Provo a concludere con una battuta un po’ forte, ma necessaria: la teoria dell’ex opere operato, elaborata sul piano della sacramentaria generale, nell’intento di custodire il “mistero”, in realtà ha contribuito a “formalizzarlo”. La relazione tra dono e compito è molto più complessa e articolata di un “dono segreto” garantito da una “azione formale”. Con il termine “sostanza” abbiamo indirettamente favorito un certo disinteresse per la contingenza degli accidenti, sia sul piano del contenuto, sia sul piano della forma. La stilizzazione formale dell’”opus operantis” non contribuisce alla potenza del mistero, ma lo svuota  e lo isola. Il recupero di una adeguata correlazione tra “azione di Dio” e “azione dell’uomo” è diventato il compito fondamentale di questa riscoperta del triplice significato di sostanza. Il mistero non si alimenta solo di contenuto interno, o di procedure amministrative, ma esige una forma esteriore che rispetti il linguaggio simbolico-rituale di cui è costituito: questa diventa una provocazione a superare con decisione le riduzioni che  una metafisica della sostanza ha portato in re theologica, affidando invece il discorso de sacramentis ad una “relazione sovrasostanziale” di cui è originariamente costituita tanto la apertura al mistero quanto la stessa irruzione del mistero. Ossia quell’atto “revelativum” di Dio cui corrisponde, anzitutto, l’atto “orativum” dell’uomo (S. Tommaso d’Aquino).

1 Curiosa è la vicenda per cui questo testo originale è scomparse quasi totalmente dal “discorso ufficiale”, così come viene attestato dalle 4 versioni presenti sul sito “vatican.va”. Dove il latino, l’italiano e il portoghese hanno perso ogni riferimento alla “sostanza”, mentre la versione spagnola, sorprendentemente, si presenta a tutti gli effetti come l’unica traduzione letterale dell’italiano originale e dice così: Una cosa es la substancia de la antigua doctrina, del “depositum fidei”, y otra la manera de formular su expresión”!

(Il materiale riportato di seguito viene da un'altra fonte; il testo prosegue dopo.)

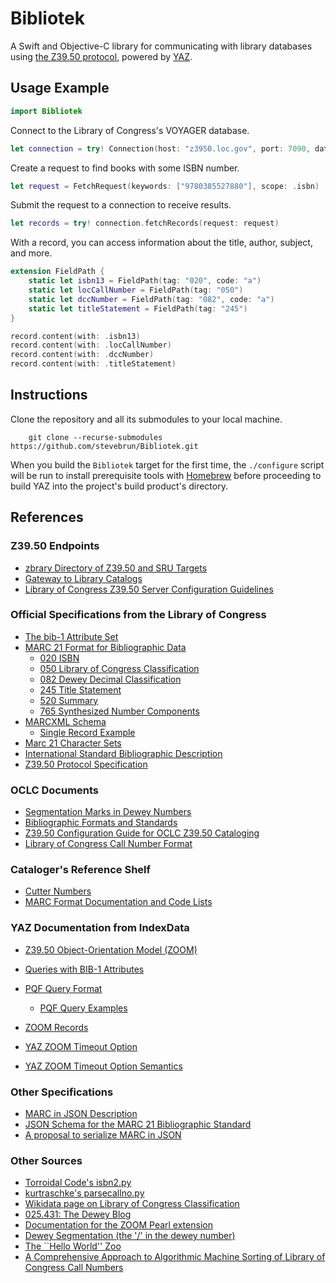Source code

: Bibliotek
===

A Swift and Objective-C library for communicating with library databases using [the Z39.50 protocol][z3950], powered by [YAZ][yaz].

[z3950]: https://en.wikipedia.org/wiki/Z39.50
[yaz]: https://www.indexdata.com/resources/software/yaz/

Usage Example
---

```swift
import Bibliotek
```

Connect to the Library of Congress's VOYAGER database.

```swift
let connection = try! Connection(host: "z3950.loc.gov", port: 7090, database: "VOYAGER")
```

Create a request to find books with some ISBN number.

```swift
let request = FetchRequest(keywords: ["9780385527880"], scope: .isbn)
```

Submit the request to a connection to receive results.

```swift
let records = try! connection.fetchRecords(request: request)
```

With a record, you can access information about the title, author, subject, and more.

```swift
extension FieldPath {
    static let isbn13 = FieldPath(tag: "020", code: "a")
    static let locCallNumber = FieldPath(tag: "050")
    static let dccNumber = FieldPath(tag: "082", code: "a")
    static let titleStatement = FieldPath(tag: "245")
}

record.content(with: .isbn13)
record.content(with: .locCallNumber)
record.content(with: .dccNumber)
record.content(with: .titleStatement)
```

Instructions
---

Clone the repository and all its submodules to your local machine.

        git clone --recurse-submodules https://github.com/stevebrun/Bibliotek.git

When you build the `Bibliotek` target for the first time, the `./configure` script will be run to install
prerequisite tools with [Homebrew][brew] before proceeding to build YAZ into the project's build product's directory.

[brew]: https://brew.sh

References
---

### Z39.50 Endpoints

- [zbrary Directory of Z39.50 and SRU Targets][zbrary]
- [Gateway to Library Catalogs][loc-gateways]
- [Library of Congress Z39.50 Server Configuration Guidelines][loc-z3950-server]

[zbrary]: http://www.z-brary.com
[loc-gateways]: https://www.loc.gov/z3950/
[loc-z3950-server]: https://www.loc.gov/z3950/lcserver.html#init

### Official Specifications from the Library of Congress

- [The bib-1 Attribute Set][bib1]
- [MARC 21 Format for Bibliographic Data][marc-21]
    - [020 ISBN][marc-isbn]
    - [050 Library of Congress Classification][marc-lcc]
    - [082 Dewey Decimal Classification][marc-ddc]
    - [245 Title Statement][marc-title]
    - [520 Summary][marc-summary]
    - [765 Synthesized Number Components][marc-number-components]
- [MARCXML Schema][marcxml]
    - [Single Record Example][marcxml-example]
- [Marc 21 Character Sets][marc-characterset]
- [International Standard Bibliographic Description][isbd]
- [Z39.50 Protocol Specification][z3950-specification]

[bib1]: http://www.loc.gov/z3950/agency/bib1.html
[marc-21]: https://www.loc.gov/marc/bibliographic/
[marc-isbn]: http://www.loc.gov/marc/bibliographic/bd020.html
[marc-lcc]: http://www.loc.gov/marc/bibliographic/bd050.html
[marc-ddc]: http://www.loc.gov/marc/bibliographic/bd082.html
[marc-title]: https://www.loc.gov/marc/bibliographic/bd245.html
[marc-summary]: http://www.loc.gov/marc/bibliographic/bd520.html
[marcxml]: http://www.loc.gov/standards/marcxml/
[marcxml-example]: http://www.loc.gov/standards/marcxml/Sandburg/sandburg.xml
[marc-characterset]: https://www.loc.gov/marc/specifications/specchargeneral.html
[marc-number-components]: http://www.loc.gov/marc/classification/cd765.html
[isbd]: https://www.ifla.org/files/assets/cataloguing/isbd/isbd-cons_20110321.pdf
[z3950-specification]: https://www.loc.gov/z3950/agency/Z39-50-2003.pdf

### OCLC Documents

- [Segmentation Marks in Dewey Numbers][dewey-segmentation]
- [Bibliographic Formats and Standards][oclc-bib-std]
- [Z39.50 Configuration Guide for OCLC Z39.50 Cataloging][oclc-config]
- [Library of Congress Call Number Format][oclc-loc-format]

[dewey-segmentation]: https://www.oclc.org/content/dam/oclc/dewey/discussion/papers/segmentation_marks.pdf
[oclc-bib-std]: https://www.oclc.org/bibformats/en.html
[oclc-config]: https://www.oclc.org/support/services/z3950/documentation/config_guide.en.html
[oclc-loc-format]: https://www.oclc.org/bibformats/en/0xx/050.htm

### Cataloger's Reference Shelf

- [Cutter Numbers][cutter-number]
- [MARC Format Documentation and Code Lists][marc-format-code-lists]

[cutter-number]: https://www.itsmarc.com/crs/mergedProjects/cutter/cutter/definition_cutter_number_cutter.htm
[marc-format-code-lists]: https://www.itsmarc.com/crs/mergedProjects/geninfo/geninfo/marc_documentation.htm

### YAZ Documentation from IndexData

- [Z39.50 Object-Orientation Model (ZOOM)][yaz-zoom]
- [Queries with BIB-1 Attributes][yaz-bib-1]
- [PQF Query Format][yaz-pqf-format]
    - [PQF Query Examples][yaz-pqf-examples]
- [ZOOM Records][yaz-zoom-records]

- [YAZ ZOOM Timeout Option](http://lists.indexdata.dk/pipermail/yazlist/2002-November/000381.html)
- [YAZ ZOOM Timeout Option Semantics](http://lists.indexdata.dk/pipermail/net-z3950/2009-March/000886.html)

[yaz-zoom]: https://software.indexdata.com/yaz/doc/zoom.html#zoom-connection-z39.50
[yaz-pqf-format]: https://software.indexdata.com/yaz/doc/tools.html#PQF
[yaz-bib-1]: https://software.indexdata.com/zebra/doc/querymodel-rpn.html#querymodel-bib1
[yaz-pqf-examples]: https://software.indexdata.com/yaz/doc/tools.html#PQF-examples
[yaz-zoom-records]: https://software.indexdata.com/yaz/doc/zoom.records.html

### Other Specifications

- [MARC in JSON Description][marc-json]
- [JSON Schema for the MARC 21 Bibliographic Standard][marc-json-schema]
- [A proposal to serialize MARC in JSON][marc-json-proposal]

[marc-json]: https://github.com/marc4j/marc4j/wiki/MARC-in-JSON-Description
[marc-json-schema]: https://github.com/thisismattmiller/marc-json-schema
[marc-json-proposal]: https://rossfsinger.com/blog/2010/09/a-proposal-to-serialize-marc-in-json/

### Other Sources

- [Torroidal Code's isbn2.py][isbn2.py]
- [kurtraschke's parsecallno.py][parsecallno.py]
- [Wikidata page on Library of Congress Classification][wikidata]
- [025.431: The Dewey Blog][dewey-blog]
- [Documentation for the ZOOM Pearl extension][zoom-pearl]
- [Dewey Segmentation (the '/' in the dewey number)][dewey-segmentation]
- [The ``Hello World'' Zoo][hello-world-zoo]
- [A Comprehensive Approach to Algorithmic Machine Sorting of Library of Congress Call Numbers][lc-algorithmic-sorting]

[isbn2.py]: https://gist.github.com/toroidal-code/6415977
[parsecallno.py]: https://gist.github.com/kurtraschke/560162
[wikidata]: https://www.wikidata.org/wiki/Property:P1149
[dewey-blog]: http://ddc.typepad.com/025431/
[zoom-pearl]: https://metacpan.org/pod/release/MIRK/Net-Z3950-ZOOM-1.01/lib/ZOOM.pod
[dewey-segmentation]: https://ddc.typepad.com/025431/2005/06/one_segmentatio.html
[hello-world-zoo]: http://zoom.z3950.org/misc/zoo.html#11
[lc-algorithmic-sorting]: https://doi.org/10.6017/ital.v38i4.11585
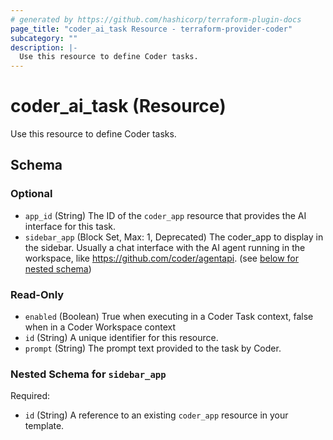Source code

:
 ```yaml
---
# generated by https://github.com/hashicorp/terraform-plugin-docs
page_title: "coder_ai_task Resource - terraform-provider-coder"
subcategory: ""
description: |-
  Use this resource to define Coder tasks.
---
```


# coder_ai_task (Resource)

Use this resource to define Coder tasks.



<!-- schema generated by tfplugindocs -->
## Schema

### Optional

- `app_id` (String) The ID of the `coder_app` resource that provides the AI interface for this task.
- `sidebar_app` (Block Set, Max: 1, Deprecated) The coder_app to display in the sidebar. Usually a chat interface with the AI agent running in the workspace, like https://github.com/coder/agentapi. (see [below for nested schema](#nestedblock--sidebar_app))

### Read-Only

- `enabled` (Boolean) True when executing in a Coder Task context, false when in a Coder Workspace context
- `id` (String) A unique identifier for this resource.
- `prompt` (String) The prompt text provided to the task by Coder.

<a id="nestedblock--sidebar_app"></a>
### Nested Schema for `sidebar_app`

Required:

- `id` (String) A reference to an existing `coder_app` resource in your template.

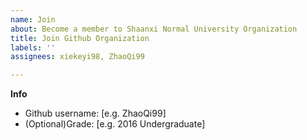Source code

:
 ```yaml
---
name: Join
about: Become a member to Shaanxi Normal University Organization
title: Join Github Organization
labels: ''
assignees: xiekeyi98, ZhaoQi99

---
```


**Info**
* Github username: [e.g. ZhaoQi99]
* (Optional)Grade: [e.g. 2016 Undergraduate]
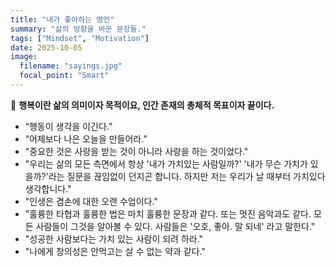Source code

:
```yaml
---
title: "내가 좋아하는 명언"
summary: "삶의 방향을 바꾼 문장들."
tags: ["Mindset", "Motivation"]
date: 2025-10-05
image:
  filename: "sayings.jpg"
  focal_point: "Smart"
---
```


🌟 **행복이란 삶의 의미이자 목적이요, 인간 존재의 총체적 목표이자 끝이다.**

- “행동이 생각을 이긴다.”
- “어제보다 나은 오늘을 만들어라.”
- "중요한 것은 사랑을 받는 것이 아니라 사랑을 하는 것이었다."
- "우리는 삶의 모든 측면에서 항상 '내가 가치있는 사람일까?' '내가 무슨 가치가 있을까?'라는 질문을 끊임없이 던지곤 합니다. 하지만 저는 우리가 날 때부터 가치있다 생각합니다."
- "인생은 겸손에 대한 오랜 수업이다."
- "훌륭한 타협과 훌륭한 법은 마치 훌륭한 문장과 같다. 또는 멋진 음악과도 같다. 모든 사람들이 그것을 알아볼 수 있다. 사람들은 '오호, 좋아. 말 되네' 라고 말한다."
- "성공한 사람보다는 가치 있는 사람이 되려 하라."
- "나에게 창의성은 안먹고는 살 수 없는 약과 같다."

2 Se si legge la versione italiana tradotta dal latino si trova un testo analogo come presunto significato, ma costruito in modo diverso, mediante la abolizione del concetto decisivo di “sostanza”:Altro è infatti il deposito della Fede, cioè le verità che sono contenute nella nostra veneranda dottrina, altro è il modo con il quale esse sono annunziate, sempre però nello stesso senso e nella stessa accezione”.